そして、内容をしっかり考えてみて、ようやく梓は分かった。
(龍馬くんは……龍馬おにーちゃんは、大切にしてくれたわけじゃない)
梓は彼のことを大切に思っていた。
だけど、龍馬は梓のことを対して何とも思っていなかった。
(もし、梓がチョコをあげたとしても……本当に、喜んでくれるのかな?)
龍馬の喜んだ顔を思い浮かべようとする。
でも――不思議と、頭の中には龍馬の苦笑した顔しか出てこなかった。
(だから、梓は作れなかったんだ……!)
ここでようやく、分かった。
龍馬にあげてもいいかもしれないと思ったが、体が動かなかったのはそのせいだと、理解したのだ。

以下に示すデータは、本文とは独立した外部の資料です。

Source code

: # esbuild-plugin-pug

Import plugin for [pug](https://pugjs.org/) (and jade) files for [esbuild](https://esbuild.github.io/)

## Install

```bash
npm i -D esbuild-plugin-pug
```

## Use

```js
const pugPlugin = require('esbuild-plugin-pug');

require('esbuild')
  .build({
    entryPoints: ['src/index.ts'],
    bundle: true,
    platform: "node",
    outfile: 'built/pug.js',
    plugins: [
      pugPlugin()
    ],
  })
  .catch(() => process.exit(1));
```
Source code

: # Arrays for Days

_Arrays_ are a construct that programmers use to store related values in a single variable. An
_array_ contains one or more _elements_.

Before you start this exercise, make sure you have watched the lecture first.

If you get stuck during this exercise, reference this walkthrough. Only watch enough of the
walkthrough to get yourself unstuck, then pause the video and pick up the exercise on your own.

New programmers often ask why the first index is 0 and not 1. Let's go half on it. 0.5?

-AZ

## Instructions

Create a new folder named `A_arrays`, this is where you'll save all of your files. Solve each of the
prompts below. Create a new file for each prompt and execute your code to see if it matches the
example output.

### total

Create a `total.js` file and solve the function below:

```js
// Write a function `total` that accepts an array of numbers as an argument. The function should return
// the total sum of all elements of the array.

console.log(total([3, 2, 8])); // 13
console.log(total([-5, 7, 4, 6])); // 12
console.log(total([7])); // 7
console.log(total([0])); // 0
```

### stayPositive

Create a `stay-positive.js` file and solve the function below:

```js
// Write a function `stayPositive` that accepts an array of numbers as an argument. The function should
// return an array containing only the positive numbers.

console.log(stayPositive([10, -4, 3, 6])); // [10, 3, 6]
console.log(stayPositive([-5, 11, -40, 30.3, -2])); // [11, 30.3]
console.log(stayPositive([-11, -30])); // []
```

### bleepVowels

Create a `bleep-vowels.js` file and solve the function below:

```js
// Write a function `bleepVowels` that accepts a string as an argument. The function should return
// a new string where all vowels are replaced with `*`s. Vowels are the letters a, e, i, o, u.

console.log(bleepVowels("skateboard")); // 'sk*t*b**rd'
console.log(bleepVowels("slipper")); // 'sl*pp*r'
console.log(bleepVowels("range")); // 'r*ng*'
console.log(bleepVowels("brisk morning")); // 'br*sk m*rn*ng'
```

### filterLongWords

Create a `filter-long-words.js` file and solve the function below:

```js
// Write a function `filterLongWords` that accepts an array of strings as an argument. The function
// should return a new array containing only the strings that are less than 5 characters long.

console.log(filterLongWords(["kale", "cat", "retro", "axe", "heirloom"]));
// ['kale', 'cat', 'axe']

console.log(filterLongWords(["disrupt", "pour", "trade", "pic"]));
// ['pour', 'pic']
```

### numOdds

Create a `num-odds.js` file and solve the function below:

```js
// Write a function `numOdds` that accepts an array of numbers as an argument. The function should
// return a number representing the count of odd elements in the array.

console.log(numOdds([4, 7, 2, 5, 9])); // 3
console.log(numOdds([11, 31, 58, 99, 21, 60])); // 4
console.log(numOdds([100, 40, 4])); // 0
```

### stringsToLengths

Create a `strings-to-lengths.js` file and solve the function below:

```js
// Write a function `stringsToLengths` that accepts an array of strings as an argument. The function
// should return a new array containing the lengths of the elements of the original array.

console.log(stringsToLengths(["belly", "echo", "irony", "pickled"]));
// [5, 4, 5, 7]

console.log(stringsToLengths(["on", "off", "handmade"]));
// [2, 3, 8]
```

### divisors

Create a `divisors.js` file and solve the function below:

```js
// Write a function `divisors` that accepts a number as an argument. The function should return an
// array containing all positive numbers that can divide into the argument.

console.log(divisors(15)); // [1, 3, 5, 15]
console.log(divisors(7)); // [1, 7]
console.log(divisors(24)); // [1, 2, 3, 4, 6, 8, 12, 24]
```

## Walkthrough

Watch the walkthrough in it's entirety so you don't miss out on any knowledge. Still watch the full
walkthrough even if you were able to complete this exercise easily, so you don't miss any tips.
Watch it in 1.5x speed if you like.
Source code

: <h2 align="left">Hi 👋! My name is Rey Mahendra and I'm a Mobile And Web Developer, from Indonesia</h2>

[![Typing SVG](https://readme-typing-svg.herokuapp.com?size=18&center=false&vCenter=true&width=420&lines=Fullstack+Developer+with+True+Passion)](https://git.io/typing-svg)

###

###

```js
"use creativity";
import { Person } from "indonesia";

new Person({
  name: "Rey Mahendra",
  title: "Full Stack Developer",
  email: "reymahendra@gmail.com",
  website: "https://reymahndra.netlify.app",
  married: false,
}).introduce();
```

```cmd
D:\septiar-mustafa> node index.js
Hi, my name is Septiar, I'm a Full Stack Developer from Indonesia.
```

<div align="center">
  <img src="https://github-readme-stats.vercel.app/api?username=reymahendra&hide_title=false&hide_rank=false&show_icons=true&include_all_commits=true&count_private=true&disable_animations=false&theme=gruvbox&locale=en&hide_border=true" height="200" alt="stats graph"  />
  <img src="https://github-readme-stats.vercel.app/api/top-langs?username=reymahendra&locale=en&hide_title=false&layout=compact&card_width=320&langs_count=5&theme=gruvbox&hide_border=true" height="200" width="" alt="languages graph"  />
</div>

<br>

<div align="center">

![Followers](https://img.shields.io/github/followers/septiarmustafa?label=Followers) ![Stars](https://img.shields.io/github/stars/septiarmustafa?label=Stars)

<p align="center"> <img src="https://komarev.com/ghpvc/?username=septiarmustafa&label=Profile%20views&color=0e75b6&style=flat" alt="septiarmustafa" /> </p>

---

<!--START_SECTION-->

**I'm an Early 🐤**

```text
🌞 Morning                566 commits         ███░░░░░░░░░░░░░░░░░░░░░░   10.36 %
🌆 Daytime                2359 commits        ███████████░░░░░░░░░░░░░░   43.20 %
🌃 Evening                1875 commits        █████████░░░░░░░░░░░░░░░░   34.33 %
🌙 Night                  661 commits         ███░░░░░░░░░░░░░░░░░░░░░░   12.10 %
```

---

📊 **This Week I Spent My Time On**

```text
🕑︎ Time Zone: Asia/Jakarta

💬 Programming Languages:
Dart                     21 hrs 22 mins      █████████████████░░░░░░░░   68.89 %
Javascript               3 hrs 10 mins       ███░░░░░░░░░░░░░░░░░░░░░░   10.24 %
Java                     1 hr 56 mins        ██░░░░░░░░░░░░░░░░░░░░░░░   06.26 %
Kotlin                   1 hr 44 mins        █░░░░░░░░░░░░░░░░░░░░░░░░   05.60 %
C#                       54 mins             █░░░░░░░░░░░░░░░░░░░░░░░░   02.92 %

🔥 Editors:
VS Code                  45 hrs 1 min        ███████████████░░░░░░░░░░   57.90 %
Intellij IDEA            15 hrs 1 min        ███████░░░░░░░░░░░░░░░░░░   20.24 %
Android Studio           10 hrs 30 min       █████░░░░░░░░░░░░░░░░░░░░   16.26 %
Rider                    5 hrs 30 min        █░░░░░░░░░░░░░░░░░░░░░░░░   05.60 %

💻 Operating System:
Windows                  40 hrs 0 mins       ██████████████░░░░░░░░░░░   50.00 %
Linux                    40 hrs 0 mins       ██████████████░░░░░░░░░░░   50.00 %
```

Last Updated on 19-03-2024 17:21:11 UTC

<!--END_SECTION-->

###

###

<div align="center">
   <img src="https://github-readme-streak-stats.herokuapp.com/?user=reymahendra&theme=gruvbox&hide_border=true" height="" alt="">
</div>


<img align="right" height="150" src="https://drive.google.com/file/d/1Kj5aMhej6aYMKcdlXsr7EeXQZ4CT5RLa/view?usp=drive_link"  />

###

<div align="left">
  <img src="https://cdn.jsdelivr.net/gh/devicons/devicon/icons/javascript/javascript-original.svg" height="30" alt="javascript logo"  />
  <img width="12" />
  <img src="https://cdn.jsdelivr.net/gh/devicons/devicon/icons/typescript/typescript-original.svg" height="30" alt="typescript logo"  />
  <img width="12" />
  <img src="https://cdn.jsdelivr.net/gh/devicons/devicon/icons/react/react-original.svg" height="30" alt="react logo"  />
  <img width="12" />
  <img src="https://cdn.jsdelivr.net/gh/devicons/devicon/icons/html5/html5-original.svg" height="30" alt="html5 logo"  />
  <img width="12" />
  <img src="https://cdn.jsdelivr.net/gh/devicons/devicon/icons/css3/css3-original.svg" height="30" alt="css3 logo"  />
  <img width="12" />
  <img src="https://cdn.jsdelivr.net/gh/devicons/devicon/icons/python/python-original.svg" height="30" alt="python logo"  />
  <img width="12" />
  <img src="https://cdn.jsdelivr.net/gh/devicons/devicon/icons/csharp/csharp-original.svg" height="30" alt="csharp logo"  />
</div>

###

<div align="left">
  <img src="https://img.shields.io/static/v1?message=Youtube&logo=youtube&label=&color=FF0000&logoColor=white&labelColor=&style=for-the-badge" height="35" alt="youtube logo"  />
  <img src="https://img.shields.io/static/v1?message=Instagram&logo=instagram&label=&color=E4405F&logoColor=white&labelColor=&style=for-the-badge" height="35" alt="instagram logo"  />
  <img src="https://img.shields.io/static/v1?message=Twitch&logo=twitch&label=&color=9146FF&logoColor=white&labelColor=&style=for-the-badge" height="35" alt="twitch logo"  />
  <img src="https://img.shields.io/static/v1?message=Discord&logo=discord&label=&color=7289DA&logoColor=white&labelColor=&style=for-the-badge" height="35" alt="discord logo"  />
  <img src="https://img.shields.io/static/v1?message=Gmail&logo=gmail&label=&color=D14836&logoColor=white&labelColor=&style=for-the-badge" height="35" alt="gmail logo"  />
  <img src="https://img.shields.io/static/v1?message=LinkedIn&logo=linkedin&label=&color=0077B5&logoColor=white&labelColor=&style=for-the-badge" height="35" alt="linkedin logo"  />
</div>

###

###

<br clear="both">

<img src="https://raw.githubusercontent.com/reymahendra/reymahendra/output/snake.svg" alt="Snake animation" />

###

それと同時に――誰が梓の手を押さえつけていたのかも、分かった。
(おにーちゃんだ……おにーちゃんが、梓を守ろうとしてくれたんだ……!)
梓が間違った道を進もうとした瞬間に、彼がそれを阻んだ。梓の手を掴んで引き留めたのである。
もちろんそれは幻覚で、錯覚だ。何かしらの超常的な力が働いたわけじゃない。
それでも、梓は幸太郎に感謝していた。
(また、傷ついちゃうところだったのかな……)
自分が傷ついて苦しいのは、自分だけじゃない。
自分のことを大切に思ってくれる、家族がいる。